Manchester City’yle futbol tarihinin en büyük değişim hikayelerinden birini yazmak üzere kolları sıvayan Şeyh Mansur’un doğuşu da benzer bir döneme rastlıyor. 1970’te dünyaya gözlerini açtığında Abu Dabi sınırlarında petrol bulunalı henüz 12 yıl geçmişti. Şeyh Mansur bir yaşını doldurduğunda ise babası Birleşik Arap Emirlikleri’ni (BAE) kurarak bölgede birliği sağlamıştı. Böylece başlıca geçim kaynağı deve yetiştiriciliği ve inci avcılığı olan bölge halkı, kısa sürede petrol zengini bir ülkeye dönüşüveriyordu. Öyle ki, bir varil petrolün fiyatında meydana gelen sadece 1 $’lık artış, BAE’nin kasasına günde fazladan bir 500 milyon $ ekleyebiliyordu. Şeyh Mansur ise Abu Dabi Emirliği’ndeki politik rolü sayesinde 15 milyar €’yu bulan bir kişisel servet edinmekte çok gecikmiyordu.
2008 ve Sonrası
Kimse ne olduğunu bile anlamadan gerçekleşen bir el değiştirme operasyonu sonucu City’nin başına geçen Şeyh Mansur, adeta “ben geldim” diye bağırırcasına bir hamlede bulundu. O günlerde Real Madrid’ten ayrılmak için her şeyi deneyen Robinho’yu Chelsea’nin avucunun içinden alarak 43 milyon €’luk rekor bir bedelle kadrosuna kattı. Transfer döneminin bitimine dakikalar kala gerçekleşen bu anlaşma, sonraki yıllar için çorap söküğünün başlangıcı olarak algılandı. Nitekim bu tarz transferlerin ardı da geldi ancak Şeyh Mansur’un şimdiye dek City’ye kazandırdığı tek şey pahalı oyuncular değil.

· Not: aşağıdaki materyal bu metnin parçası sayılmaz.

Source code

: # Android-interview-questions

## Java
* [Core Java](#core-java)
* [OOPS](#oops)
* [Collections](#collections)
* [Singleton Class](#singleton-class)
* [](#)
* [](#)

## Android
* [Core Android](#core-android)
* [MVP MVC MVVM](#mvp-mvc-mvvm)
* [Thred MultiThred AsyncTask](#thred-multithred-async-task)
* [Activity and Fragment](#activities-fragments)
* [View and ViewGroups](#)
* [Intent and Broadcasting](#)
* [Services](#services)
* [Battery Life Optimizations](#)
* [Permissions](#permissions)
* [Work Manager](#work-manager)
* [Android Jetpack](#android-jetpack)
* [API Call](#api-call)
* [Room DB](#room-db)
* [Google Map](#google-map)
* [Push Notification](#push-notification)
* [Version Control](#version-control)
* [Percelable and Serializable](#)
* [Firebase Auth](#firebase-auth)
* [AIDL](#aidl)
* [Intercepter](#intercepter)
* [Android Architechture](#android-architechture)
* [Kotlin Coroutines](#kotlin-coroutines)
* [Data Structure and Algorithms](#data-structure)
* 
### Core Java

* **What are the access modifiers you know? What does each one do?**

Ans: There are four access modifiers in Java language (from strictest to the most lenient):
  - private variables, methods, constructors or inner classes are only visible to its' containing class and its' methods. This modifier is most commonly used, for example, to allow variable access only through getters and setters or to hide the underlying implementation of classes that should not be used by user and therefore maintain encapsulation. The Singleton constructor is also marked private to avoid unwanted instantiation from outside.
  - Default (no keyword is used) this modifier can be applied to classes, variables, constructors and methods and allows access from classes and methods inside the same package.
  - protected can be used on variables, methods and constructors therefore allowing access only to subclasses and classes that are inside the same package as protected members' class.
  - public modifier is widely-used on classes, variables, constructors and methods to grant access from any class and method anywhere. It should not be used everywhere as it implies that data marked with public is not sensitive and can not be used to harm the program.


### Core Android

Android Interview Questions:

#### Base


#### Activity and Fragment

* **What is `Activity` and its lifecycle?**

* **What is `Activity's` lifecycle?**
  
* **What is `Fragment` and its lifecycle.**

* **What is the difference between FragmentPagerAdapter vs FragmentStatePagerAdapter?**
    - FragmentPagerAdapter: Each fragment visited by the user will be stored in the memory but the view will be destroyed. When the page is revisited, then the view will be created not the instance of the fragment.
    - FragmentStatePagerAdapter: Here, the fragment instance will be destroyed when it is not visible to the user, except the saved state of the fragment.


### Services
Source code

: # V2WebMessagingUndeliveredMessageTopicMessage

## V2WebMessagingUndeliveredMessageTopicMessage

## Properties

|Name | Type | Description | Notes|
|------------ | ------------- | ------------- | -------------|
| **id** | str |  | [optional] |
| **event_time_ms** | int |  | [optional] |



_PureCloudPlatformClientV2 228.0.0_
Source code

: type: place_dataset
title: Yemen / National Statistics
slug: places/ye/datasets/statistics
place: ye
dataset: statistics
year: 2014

2010 yılının Mart ayına gelindiğinde Manchester City yönetimi, şehir konseyi ile yaptığı görüşmeler sonrasında kulübe önemli bir katkı daha sağladı. Eastlands’te yer alan City of Manchester Stadı’nın etrafındaki boş arazileri değerlendirme hakkı, Etihad Havayolları’nın sponsorluğu altında kulübe devrediliyordu. Bu şekilde stadın etrafında Etihad Kampüsü adlı bir kompleksin kurulması ve Carrington’daki idman sahalarının Milanello tesisleri örnek alınarak buraya taşınması da kararlaştırıldı. Halen devam eden çalışmalar sonucu City of Manchester Stadı’nın kapasitesinde de artışa gidilebilir.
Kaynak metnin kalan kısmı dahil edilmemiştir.